Thursday, 2 October 2014

Data needs information

I was going to include this as a footnote in a document I'm writing but the it didn't seem necessary, so I'll put it here.

It can be useful to distinguish between data and information in order to demonstrate that data is not information and that you need to extract meaning from data to get information. However, data needs information in the same way that information needs data. Data presupposes at least the potential for finding meaning and therefore information. Stuff would not be data if there was no chance of meaning ever being extracted from it. It would just be: stuff. We wouldn’t call it data


Tony Hirst said...

I started thinking that information is contextualised data. This as a crude draft from TM351:

data is a collective noun that refers to one or more raw facts or pieces of what we might describe as raw or decontextualised information (“information without context”). When presented in a particular context, data may become useful as information. Data may be represented in a standardised way (a data representation, data format or data interchange format) to facilitate its processing or interchange between different processing systems. Data may be stored collectively within a dataset or a database. A single item of data is usually referred to as a “data point”, a “data item” or a “data element”. Data itself is often presented in a decontextualised form, although that is not to say it is without context: for example, there is always some context arising from the way it was collected, the original purposes for which it was collected, the original interpretation that the person collecting the data identified as part of the rationale for collecting just that data in just that way, from the way it is stored (making certain forms of retrieval easier, or harder, to achieve) and from the way it is presented.

There is an issue of course - any data point is political in the sense that it was collected in a particular way for a particular purpose and this metadata contextualises it in a particular way.

I'm a little stuck on what the 'context' that means we interpret data as information might be? Perhaps it's that the data is interpreted in a way that means we understand something about the world in one way rather than another. For example, 6' may be a piece of data and the relation height(A,6') the context that means we have the information that A is 6' high. (This may or may not be true - -if it isn't, is it still information? What if A is actually 5' high?). Also, is it "more informative' if we know that 6' is relatively large or small compared to some other set of heights? Is that different information?

onesecbeforetheend said...

"Data" is the plural of "datum," Latin version of Greek "dedomenon" that actually means "given." An -at least- etymological approach would sustain that "stuff could be data." What's an example of stuff incapable of getting meaning extracted from them? Even if one mentions such examples, the very fact that they will be mentioned on the discussion will magically turn them into semanticized information. They even get information from Big Data garbage bins nowadays. :) Fantastic blog, I loved the fact I finally disagree with something posted here, so I comment in order to express my respect as well!

David Chapman said...

Sorry for the delay in responding to these comments.

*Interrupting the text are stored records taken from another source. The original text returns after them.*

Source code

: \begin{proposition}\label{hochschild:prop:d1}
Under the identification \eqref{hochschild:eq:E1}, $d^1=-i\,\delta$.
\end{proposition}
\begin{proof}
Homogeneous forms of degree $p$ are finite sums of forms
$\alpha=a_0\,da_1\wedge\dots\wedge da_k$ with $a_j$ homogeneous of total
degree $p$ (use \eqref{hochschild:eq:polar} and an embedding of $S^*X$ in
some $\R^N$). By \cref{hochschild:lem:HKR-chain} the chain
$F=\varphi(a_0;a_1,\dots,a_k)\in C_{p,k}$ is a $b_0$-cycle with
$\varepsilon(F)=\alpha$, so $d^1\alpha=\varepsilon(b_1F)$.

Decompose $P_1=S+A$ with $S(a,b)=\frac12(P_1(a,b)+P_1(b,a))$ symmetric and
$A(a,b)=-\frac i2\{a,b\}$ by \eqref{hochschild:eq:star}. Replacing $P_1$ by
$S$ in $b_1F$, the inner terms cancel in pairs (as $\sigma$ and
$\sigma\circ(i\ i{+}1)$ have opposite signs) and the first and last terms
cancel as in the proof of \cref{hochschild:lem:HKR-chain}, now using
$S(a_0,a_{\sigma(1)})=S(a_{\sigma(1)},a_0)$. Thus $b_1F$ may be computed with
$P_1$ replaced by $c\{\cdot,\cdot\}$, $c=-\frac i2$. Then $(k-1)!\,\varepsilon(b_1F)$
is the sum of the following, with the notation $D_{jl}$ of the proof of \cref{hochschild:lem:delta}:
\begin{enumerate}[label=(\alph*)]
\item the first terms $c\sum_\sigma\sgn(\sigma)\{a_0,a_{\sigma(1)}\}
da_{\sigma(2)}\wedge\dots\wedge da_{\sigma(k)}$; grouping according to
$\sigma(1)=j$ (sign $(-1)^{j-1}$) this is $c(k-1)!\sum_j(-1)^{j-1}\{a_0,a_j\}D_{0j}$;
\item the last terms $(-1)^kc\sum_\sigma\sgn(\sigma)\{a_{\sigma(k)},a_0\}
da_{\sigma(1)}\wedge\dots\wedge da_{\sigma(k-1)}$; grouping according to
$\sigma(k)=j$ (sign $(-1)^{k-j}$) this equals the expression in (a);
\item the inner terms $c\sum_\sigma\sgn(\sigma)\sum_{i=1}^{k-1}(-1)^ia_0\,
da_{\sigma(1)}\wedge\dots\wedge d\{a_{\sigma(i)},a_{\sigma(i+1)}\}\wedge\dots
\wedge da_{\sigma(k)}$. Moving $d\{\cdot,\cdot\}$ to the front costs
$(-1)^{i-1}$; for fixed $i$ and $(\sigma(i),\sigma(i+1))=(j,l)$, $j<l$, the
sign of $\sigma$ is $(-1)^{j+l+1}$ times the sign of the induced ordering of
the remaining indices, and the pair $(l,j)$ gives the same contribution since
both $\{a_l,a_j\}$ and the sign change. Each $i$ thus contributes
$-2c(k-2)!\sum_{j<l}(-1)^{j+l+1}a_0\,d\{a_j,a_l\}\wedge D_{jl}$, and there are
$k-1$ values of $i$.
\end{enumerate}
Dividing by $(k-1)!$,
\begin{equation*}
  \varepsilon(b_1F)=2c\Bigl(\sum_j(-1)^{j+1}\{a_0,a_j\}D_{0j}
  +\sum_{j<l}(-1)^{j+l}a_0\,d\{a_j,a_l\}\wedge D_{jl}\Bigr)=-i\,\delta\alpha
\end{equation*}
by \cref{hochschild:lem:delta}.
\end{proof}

Yes, I agree, onesec, in an absolute sense, and that line of argument leads to the infosphere of Luciano Floridi, in which the whole of reality is information.

I keep coming back to the language of maps (models, abstractions) and territories (reality, data, stuff).
It is impossible to deal with the territory so we use maps. For any given purpose we have a map, and abstracting from the territory gives us entities on the map. The stuff in the territory that becomes entities on the map we call the data, and since no map encompasses everything in the territory (you can’t have a 1:1 scale map) there is stuff in the territory that is not data *for that map*. However, since we can’t deal with the territory, only with maps, stuff that never gets represented on any map can’t be talked about, so doesn’t exist in any meaningful sense.

I can’t quite decide whether I want to call the entity in the map ‘information’ or the process of generating/extracting the entity as information.

Tony, perhaps this is all a bit too abstract for TM351.

onesecbeforetheend said...

Thanks for the response David!
Yes, in the sense of the map/territory relation, I suppose I agree. Data as territory then becomes a micro-metaphysics, semantic meaning passes to a mid-level metaphysics, and the potential virtualities of our mappings become a deleuzoguattarian deterritorializing "line of flight", or a macro-metaphysics.

Of course there's always Bateson's "difference that makes a difference", that helps guiding ourselves within the threshold of abstracted realities and "real" raw data.

All best :)